Alignment as a field is hard precisely because we do not expect to see empirical evidence before it is too late.
I don’t think this is the core reason that alignment is hard—even if we had access to a bunch of evidence about AGI misbehavior now, I think it’d still be hard to convert that into a solution for alignment. Nor do I believe we’ll see no empirical evidence of power-seeking behavior before it’s too late (and I think opinions amongst alignment researchers are pretty divided on this question).
I don’t think this is the core reason that alignment is hard—even if we had access to a bunch of evidence about AGI misbehavior now, I think it’d be very hard to convert that into a solution for alignment.
If I imagine that we magically had a boxing setup which let us experiment with powerful AGI alignment without dying, I do agree it would still be hard to solve alignment. But it wouldn’t be harder than the core problems of any other field of science/engineering. It wouldn’t be unusually hard, by the standards of technical research.

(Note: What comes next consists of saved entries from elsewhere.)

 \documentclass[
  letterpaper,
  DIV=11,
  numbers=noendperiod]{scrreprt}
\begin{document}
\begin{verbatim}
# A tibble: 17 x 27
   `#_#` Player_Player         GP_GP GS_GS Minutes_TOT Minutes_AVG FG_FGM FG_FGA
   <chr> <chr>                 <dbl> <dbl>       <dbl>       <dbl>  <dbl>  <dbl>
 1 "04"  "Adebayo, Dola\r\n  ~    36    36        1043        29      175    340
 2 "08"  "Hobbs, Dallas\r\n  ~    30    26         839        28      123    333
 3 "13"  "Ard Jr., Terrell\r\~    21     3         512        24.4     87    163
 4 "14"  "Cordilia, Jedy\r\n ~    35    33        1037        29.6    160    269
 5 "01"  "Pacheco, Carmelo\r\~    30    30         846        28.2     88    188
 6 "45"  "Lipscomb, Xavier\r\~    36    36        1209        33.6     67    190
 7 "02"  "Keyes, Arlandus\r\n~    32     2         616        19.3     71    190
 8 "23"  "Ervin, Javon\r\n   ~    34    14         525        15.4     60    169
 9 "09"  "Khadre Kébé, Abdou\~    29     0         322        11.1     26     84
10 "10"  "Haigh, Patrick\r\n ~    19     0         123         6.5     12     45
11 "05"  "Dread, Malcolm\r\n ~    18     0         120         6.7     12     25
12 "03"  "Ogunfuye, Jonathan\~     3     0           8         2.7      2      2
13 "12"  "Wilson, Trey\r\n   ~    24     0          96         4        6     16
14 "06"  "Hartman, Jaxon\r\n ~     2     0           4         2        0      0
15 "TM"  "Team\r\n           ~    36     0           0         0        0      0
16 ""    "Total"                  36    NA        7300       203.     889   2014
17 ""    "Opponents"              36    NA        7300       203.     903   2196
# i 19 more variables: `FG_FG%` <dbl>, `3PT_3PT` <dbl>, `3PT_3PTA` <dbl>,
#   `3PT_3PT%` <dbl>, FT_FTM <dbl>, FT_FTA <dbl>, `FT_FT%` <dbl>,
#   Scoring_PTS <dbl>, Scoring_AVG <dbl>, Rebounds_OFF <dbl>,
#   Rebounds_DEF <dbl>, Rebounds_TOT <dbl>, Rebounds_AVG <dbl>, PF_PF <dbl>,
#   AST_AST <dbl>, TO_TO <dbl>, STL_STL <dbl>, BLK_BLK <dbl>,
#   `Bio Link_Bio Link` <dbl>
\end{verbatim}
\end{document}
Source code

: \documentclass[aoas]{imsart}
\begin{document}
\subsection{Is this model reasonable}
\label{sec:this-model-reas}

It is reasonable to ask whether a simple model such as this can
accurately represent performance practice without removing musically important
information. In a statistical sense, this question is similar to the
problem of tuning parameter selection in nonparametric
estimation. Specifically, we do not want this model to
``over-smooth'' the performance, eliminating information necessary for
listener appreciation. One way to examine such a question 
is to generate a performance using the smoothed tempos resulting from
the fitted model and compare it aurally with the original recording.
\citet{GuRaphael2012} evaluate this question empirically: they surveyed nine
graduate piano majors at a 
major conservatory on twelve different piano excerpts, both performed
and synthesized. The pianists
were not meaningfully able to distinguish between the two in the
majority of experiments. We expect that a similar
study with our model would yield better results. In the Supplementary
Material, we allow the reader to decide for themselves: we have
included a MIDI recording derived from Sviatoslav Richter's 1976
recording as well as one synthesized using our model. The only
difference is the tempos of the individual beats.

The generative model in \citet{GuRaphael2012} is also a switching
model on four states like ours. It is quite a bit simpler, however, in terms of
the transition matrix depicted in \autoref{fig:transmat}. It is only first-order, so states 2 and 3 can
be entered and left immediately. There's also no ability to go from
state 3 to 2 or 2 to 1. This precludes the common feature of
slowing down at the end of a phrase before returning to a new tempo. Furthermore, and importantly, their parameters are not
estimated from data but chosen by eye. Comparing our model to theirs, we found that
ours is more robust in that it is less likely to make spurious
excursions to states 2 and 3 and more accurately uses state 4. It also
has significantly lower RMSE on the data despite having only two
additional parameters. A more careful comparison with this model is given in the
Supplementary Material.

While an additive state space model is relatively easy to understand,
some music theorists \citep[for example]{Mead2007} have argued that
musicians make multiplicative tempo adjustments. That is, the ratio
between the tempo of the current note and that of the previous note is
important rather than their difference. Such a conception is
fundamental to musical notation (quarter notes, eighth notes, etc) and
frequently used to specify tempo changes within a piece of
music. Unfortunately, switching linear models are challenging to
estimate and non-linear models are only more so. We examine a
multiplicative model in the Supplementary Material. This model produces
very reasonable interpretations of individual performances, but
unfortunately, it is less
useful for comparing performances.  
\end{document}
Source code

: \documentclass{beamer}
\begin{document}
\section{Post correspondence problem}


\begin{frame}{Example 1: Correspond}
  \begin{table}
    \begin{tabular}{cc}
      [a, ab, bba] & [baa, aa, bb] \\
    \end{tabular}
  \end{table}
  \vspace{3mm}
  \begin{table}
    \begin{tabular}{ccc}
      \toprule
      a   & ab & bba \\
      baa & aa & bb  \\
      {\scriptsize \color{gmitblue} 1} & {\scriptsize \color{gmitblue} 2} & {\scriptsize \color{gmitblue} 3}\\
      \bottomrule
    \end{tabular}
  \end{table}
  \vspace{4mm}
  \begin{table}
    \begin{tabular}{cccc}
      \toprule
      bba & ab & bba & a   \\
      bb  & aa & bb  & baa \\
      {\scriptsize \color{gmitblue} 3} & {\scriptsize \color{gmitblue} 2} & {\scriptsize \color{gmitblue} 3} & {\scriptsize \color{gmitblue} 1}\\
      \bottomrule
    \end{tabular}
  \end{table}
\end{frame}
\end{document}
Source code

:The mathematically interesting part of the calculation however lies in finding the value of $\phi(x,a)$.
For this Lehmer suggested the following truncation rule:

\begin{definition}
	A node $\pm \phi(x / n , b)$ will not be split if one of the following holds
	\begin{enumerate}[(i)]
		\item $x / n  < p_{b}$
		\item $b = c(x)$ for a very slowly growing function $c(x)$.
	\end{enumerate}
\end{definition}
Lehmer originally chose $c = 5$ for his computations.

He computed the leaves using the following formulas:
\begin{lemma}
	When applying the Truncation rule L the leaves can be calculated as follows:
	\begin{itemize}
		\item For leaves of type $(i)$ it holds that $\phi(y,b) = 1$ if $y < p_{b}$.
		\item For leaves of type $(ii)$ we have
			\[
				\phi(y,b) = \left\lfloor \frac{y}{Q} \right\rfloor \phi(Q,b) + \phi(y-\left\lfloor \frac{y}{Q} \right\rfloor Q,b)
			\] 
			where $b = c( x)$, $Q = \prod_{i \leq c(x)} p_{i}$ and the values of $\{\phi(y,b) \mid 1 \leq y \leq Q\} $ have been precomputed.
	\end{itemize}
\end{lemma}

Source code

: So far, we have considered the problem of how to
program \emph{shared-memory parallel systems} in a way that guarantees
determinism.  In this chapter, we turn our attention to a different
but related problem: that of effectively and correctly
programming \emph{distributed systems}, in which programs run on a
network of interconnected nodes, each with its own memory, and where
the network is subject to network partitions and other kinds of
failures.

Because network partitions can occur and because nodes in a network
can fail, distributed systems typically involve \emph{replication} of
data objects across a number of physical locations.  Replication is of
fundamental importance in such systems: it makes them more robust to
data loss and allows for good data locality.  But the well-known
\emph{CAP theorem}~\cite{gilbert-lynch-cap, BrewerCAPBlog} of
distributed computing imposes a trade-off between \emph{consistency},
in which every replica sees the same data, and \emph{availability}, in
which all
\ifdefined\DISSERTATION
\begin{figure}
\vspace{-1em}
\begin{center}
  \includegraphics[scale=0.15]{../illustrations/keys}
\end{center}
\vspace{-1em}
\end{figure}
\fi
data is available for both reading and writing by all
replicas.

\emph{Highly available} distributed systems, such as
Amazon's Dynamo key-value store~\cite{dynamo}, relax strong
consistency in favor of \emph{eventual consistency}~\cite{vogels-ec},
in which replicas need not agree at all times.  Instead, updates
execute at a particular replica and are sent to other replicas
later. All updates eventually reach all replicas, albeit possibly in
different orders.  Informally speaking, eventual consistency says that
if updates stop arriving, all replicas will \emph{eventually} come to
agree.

Of course, “empirical evidence of power-seeking behavior” is a lot weaker than a magical box. With only that level of empirical evidence, most of the “no empirical feedback” problem would still be present. More on that next.
Nor do I believe we’ll see no empirical evidence of power-seeking behavior before it’s too late (and I think opinions amongst alignment researchers are pretty divided on this question).
The key “lack of empirical feedback” property in Goodhart, deceptive alignment, hard left turn, get what you measure, etc, is this: for any given AI, it will look fine early on (e.g. in training or when optimization power is low) and then things will fall apart later on. If we are lucky enough to be in a very-slow-takeoff world, then an empirically-minded person might still notice that their AIs keep falling apart in deployment, and conclude that alignment is a problem. I don’t put very high probability on that (partly because of the very-slow-takeoff assumption and partly because scenarios like getting what we measure don’t necessarily look like a problem with the AI), but I buy it as a basically-plausible story.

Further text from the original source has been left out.